Warum wir weg schauen

In Afrika ist das Leid so gross wie schon lange nicht mehr. Doch es interessiert kaum jemanden. Woran liegt das eigentlich?

Von Peter Hossli

Trump. Erdogan. Stockholm. Syrien. Und dann dieser Jegge. Wer soll sich in einer solchen Woche noch mit Afrika befassen?

Dort sind zwanzig Millionen Menschen vom Hungertod bedroht. Es herrschen Krieg und Dürre.

«Interessiert das überhaupt jemanden?», fragt der Kollege. Eine berechtigte Frage.

Zwanzig Millionen? Das sind fast dreimal so viele Menschen, wie in der Schweiz leben. Und doch kümmern sie uns kaum.

Viel weniger als in den 1980er-Jahren, als in Äthiopien eine Hungersnot herrschte und Bob Geldof (65) mit der «We Are the World»-Hymne aufrüttelte.

Die ganze Welt blickte damals nach Addis Abeba.

Heute tut sie es nicht mehr, weil wir abgestumpft sind. Weil die Medien heute neue Krisen im Stakkato abhandeln.

Uns packt nur noch ihr Ausbruch, nicht mehr deren Entwicklung. Zumal wir glauben, die Krisen seien ohnehin nicht zu lösen.

Also schauen wir weg.

Zudem ist es einfacher, über die Launen von Donald Trump (70) oder Recep Tayyip Erdogan (63) zu fachsimpeln, als sich mit hungernden Kindern in Afrika zu befassen.

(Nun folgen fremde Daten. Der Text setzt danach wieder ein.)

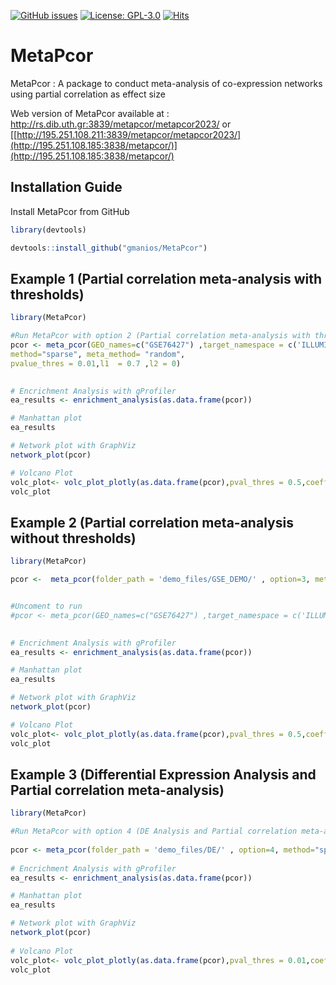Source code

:[![GitHub issues](https://img.shields.io/github/issues/gmanios/MetaPcor?color=green)](https://github.com/gmanios/MetaPcor/issues/new)
[![License: GPL-3.0](https://img.shields.io/badge/license-GPL--3.0-blue.svg)](https://www.gnu.org/licenses/gpl-3.0)
[![Hits](https://hits.seeyoufarm.com/api/count/incr/badge.svg?url=https%3A%2F%2Fgithub.com%2Fgmanios%2FMetaPcor&count_bg=%2379C83D&title_bg=%23555555&icon=&icon_color=%23E7E7E7&title=hits&edge_flat=false)](https://hits.seeyoufarm.com)
# MetaPcor

MetaPcor : A package to conduct meta-analysis of co-expression networks using partial correlation as effect size

Web version of MetaPcor available at : http://rs.dib.uth.gr:3839/metapcor/metapcor2023/
or [[http://195.251.108.211:3839/metapcor/metapcor2023/](http://195.251.108.185:3838/metapcor/)](http://195.251.108.185:3838/metapcor/)

 

## Installation Guide

 
Install MetaPcor from GitHub
```R
library(devtools)

devtools::install_github("gmanios/MetaPcor") 
```


## Example 1 (Partial correlation meta-analysis with thresholds)

```R 
library(MetaPcor)

#Run MetaPcor with option 2 (Partial correlation meta-analysis with thresholds)
pcor <- meta_pcor(GEO_names=c("GSE76427") ,target_namespace = c('ILLUMINA_HUMANREF_8_V3'), option=2, 
method="sparse", meta_method= "random", 
pvalue_thres = 0.01,l1  = 0.7 ,l2 = 0)

 
# Encrichment Analysis with gProfiler
ea_results <- enrichment_analysis(as.data.frame(pcor))

# Manhattan plot
ea_results

# Network plot with GraphViz
network_plot(pcor)

# Volcano Plot
volc_plot<- volc_plot_plotly(as.data.frame(pcor),pval_thres = 0.5,coeff_thres = 0.1)
volc_plot

```
## Example 2 (Partial correlation meta-analysis without thresholds)

```R 
library(MetaPcor)

pcor <-  meta_pcor(folder_path = 'demo_files/GSE_DEMO/' , option=3, method="sparse", meta_method= "random",l1  = 0.8 ,l2 = 0)


#Uncoment to run
#pcor <- meta_pcor(GEO_names=c("GSE76427") ,target_namespace = c('ILLUMINA_HUMANREF_8_V3'), option=3,method="sparse", meta_method= "random",l1  = 0.7 ,l2 = 0)

 
# Encrichment Analysis with gProfiler
ea_results <- enrichment_analysis(as.data.frame(pcor))

# Manhattan plot
ea_results

# Network plot with GraphViz
network_plot(pcor)

# Volcano Plot
volc_plot<- volc_plot_plotly(as.data.frame(pcor),pval_thres = 0.5,coeff_thres = 0.1)
volc_plot

```
## Example 3 (Differential Expression Analysis and Partial correlation meta-analysis)

```R
library(MetaPcor)

#Run MetaPcor with option 4 (DE Analysis and Partial correlation meta-analysis)
 
pcor <- meta_pcor(folder_path = 'demo_files/DE/' , option=4, method="sparse", meta_method= "random",l1  = 0.6 ,l2 = 0)
 
# Encrichment Analysis with gProfiler
ea_results <- enrichment_analysis(as.data.frame(pcor))

# Manhattan plot
ea_results

# Network plot with GraphViz
network_plot(pcor)
 
# Volcano Plot
volc_plot<- volc_plot_plotly(as.data.frame(pcor),pval_thres = 0.01,coeff_thres = 0.2)
volc_plot
```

Zumal wir dann ja etwas tun müssten.

Ihre leeren Augen lassen uns nicht los

Uns plagen keine existenziellen Sorgen. Und doch fürchten wir um unsere Existenz. Deshalb verdrängen wir und lassen zu, dass wir abstumpfen. «Es ist schrecklich, was ich jetzt sage», erklärte unlängst Bundesrat Didier Burkhalter (56): «Daran hat man sich gewöhnt.» Daran, dass die Welt offenbar nicht besser wird.

Distanz bestimmt unser Mitgefühl, geografische wie kulturelle. Vom Schicksal schwarzer Kinder in Somaliland ist die Schweiz kaum betroffen. Es fällt leicht wegzuschauen. Bis man selbst vor ausgemergelten schwarzen Kindern steht. Ihre leeren Augen lassen uns nicht los.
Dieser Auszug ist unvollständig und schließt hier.